S. A. Mehdi et al. [2] proposed a sign language recognition 
approach using sensor gloves. Sensor gloves are normally 
gloves made out of cloth with sensors fitted on it. Using data 
glove is a better idea over camera as the user has flexibility of 
moving around freely within a radius limited by the length of 
wire connecting the glove to the computer, unlike the camera 
where the user has to stay in position before the camera. This 
limit can be further lowered by using a wireless camera. The 
effect of light, electric or magnetic fields or any other 
disturbance does not affect the performance of the glove. 7- 
sensor glove of 5DT Company is used. It has 7 sensors on it. 5 
sensors are for each finger and thumb. One sensor is to 
measure the tilt of the hand and one sensor for the rotation of 
the hand.
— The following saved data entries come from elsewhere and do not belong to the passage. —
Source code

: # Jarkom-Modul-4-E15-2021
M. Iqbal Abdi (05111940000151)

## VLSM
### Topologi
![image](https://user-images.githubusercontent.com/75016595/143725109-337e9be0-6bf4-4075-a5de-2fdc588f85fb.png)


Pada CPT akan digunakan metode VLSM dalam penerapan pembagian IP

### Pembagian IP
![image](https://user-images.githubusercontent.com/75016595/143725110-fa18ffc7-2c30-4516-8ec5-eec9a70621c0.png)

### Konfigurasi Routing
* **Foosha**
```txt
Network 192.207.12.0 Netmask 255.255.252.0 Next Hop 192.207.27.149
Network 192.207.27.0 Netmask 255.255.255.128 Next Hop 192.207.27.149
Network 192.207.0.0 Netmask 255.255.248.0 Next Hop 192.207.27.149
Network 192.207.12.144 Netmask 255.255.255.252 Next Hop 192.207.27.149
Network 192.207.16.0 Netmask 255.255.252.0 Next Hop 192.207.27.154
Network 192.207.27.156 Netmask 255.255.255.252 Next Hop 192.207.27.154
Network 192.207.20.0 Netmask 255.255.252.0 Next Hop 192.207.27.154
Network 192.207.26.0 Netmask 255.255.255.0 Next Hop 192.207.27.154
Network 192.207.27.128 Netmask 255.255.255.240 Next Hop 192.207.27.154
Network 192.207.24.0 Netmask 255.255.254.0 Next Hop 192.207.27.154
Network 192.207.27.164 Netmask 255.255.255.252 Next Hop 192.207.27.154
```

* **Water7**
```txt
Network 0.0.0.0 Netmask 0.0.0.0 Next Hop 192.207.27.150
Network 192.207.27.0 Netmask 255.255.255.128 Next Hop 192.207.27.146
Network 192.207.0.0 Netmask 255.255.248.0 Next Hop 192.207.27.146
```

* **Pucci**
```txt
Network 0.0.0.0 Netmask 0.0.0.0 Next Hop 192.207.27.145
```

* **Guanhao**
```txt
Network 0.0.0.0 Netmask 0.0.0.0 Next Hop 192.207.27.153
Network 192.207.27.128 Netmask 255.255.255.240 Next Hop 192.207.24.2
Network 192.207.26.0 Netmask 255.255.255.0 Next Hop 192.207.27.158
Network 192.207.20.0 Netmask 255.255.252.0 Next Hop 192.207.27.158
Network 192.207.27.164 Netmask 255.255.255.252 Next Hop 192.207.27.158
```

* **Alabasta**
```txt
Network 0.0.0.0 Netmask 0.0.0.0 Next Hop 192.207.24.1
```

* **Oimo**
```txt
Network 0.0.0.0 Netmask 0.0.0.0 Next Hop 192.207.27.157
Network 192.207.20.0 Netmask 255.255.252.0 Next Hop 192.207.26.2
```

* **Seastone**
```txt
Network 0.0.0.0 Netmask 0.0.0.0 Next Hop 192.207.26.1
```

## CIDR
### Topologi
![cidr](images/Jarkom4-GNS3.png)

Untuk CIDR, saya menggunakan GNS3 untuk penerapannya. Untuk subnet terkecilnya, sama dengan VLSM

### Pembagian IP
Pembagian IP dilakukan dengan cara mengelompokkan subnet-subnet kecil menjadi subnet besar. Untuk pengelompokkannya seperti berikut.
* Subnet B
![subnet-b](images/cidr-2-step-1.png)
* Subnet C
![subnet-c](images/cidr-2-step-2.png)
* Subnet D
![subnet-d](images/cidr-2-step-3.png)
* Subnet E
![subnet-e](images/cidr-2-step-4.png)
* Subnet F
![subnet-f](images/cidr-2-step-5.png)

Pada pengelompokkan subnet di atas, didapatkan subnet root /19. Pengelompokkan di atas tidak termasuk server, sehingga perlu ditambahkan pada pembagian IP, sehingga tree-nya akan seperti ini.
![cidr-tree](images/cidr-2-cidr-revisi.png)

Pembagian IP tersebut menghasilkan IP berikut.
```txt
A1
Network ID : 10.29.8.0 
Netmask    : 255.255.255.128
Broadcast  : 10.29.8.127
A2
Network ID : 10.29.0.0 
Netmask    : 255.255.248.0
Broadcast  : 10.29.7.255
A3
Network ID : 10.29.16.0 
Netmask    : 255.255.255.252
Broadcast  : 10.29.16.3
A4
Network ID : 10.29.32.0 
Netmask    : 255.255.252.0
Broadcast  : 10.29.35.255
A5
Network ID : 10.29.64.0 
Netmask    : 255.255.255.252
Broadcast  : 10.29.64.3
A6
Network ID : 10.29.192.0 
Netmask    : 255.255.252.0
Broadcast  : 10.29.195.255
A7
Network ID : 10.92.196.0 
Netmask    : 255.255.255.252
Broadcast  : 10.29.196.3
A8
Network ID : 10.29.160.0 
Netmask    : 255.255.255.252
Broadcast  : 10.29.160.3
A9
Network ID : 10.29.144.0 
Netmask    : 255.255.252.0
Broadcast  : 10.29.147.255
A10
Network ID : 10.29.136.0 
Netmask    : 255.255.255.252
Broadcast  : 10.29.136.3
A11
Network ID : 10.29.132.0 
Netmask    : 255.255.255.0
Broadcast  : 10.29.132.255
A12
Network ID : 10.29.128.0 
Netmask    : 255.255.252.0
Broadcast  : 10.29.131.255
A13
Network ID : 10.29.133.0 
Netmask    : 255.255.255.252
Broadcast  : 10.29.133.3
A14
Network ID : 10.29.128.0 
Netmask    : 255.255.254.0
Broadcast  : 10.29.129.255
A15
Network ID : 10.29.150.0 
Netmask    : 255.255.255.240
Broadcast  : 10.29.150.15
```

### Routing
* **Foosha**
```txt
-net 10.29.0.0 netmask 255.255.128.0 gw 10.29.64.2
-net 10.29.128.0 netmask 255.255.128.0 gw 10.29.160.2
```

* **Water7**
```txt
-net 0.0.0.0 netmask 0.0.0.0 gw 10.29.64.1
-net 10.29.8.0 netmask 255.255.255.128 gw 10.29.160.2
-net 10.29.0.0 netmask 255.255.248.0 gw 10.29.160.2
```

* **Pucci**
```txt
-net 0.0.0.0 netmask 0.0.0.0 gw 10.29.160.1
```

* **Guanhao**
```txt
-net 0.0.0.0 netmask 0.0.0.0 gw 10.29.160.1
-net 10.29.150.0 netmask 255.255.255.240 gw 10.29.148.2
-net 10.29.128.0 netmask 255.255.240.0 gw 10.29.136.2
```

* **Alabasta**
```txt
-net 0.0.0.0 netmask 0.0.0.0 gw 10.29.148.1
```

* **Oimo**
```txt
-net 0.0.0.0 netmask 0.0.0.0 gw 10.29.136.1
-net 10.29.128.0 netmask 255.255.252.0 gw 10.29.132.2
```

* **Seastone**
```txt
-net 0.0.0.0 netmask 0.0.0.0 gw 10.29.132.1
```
Optic fibers are mounted on the glove to measure 
the flexure of fingers and thumb. Each sensor returns an 
integer value between 0 and 4095. This value tells about the 
bent of the sensor. 0 means fully stretched and 4095 means 
fully bent. So, a range of 7 * 4096 combinations obtained as 
input. 

Artificial Neural Network with feed forward and back 
propagation algorithms have been used. Feed forward 
algorithm is used to calculate the output for a specific input 
pattern. Three layers of nodes have been used in the network. 
First layer is the input layer that takes 7 sensor values from 
the sensors on the glove. So this layer has 7 sensors. Next 
layer is the hidden layer, which takes the values from the 
input layer and applies the weights on them. This layer has 52 
nodes. This layer passes its output to the third layer. The 
third layer is the output layer, which takes its input from the 
hidden layer and applies weights to them. There are 26 nodes 
in this layer. Each node denotes one alphabet of the sign 
language subset. This layer passes out the final output. A 
threshold is applied to the final output. Only the values above 
this threshold and considered. 

2. A Wearable Hand Gloves Gesture Detection Based On 
Flex Sensors for Disabled People 

Purohit et al. [3] introduced a wearable hand gloves gesture 
detection based on flex sensors for disabled people. The data 
glove is fitted with flex sensors along the length of each 
finger. The flex sensors output a stream of data that varies 
with degree of bend. The analog outputs from the sensors are 
then fed to microcontroller. It processes the signals and 
perform analog to digital signal conversion. The gesture is 
recognized and the corresponding text information is 
identified. The user need to know the signs of particular 
alphabets and he need to stay with the sign for two seconds. 
There are no limitations for signs it is hard to build a 
standard library of signs. The new sign introduced should be 
supported by the software used in the system. These sensors 
are attached along the fingers. The degree of bending of 
fingers and thumb produces the output voltage variation 
which in turn on converting to analog form produces 
required voice. A pair of gloves along with sensors enables 
mute people or old people to interact with the public in the 
required sentence which is very much helpful for them. At 
server side the system takes the input from the micro 
controller and based on the combination of those inputs it 
will match the pattern with already fed pattern in the 
database and if the pattern is not available in database, the 
system will respond with "not available" value. 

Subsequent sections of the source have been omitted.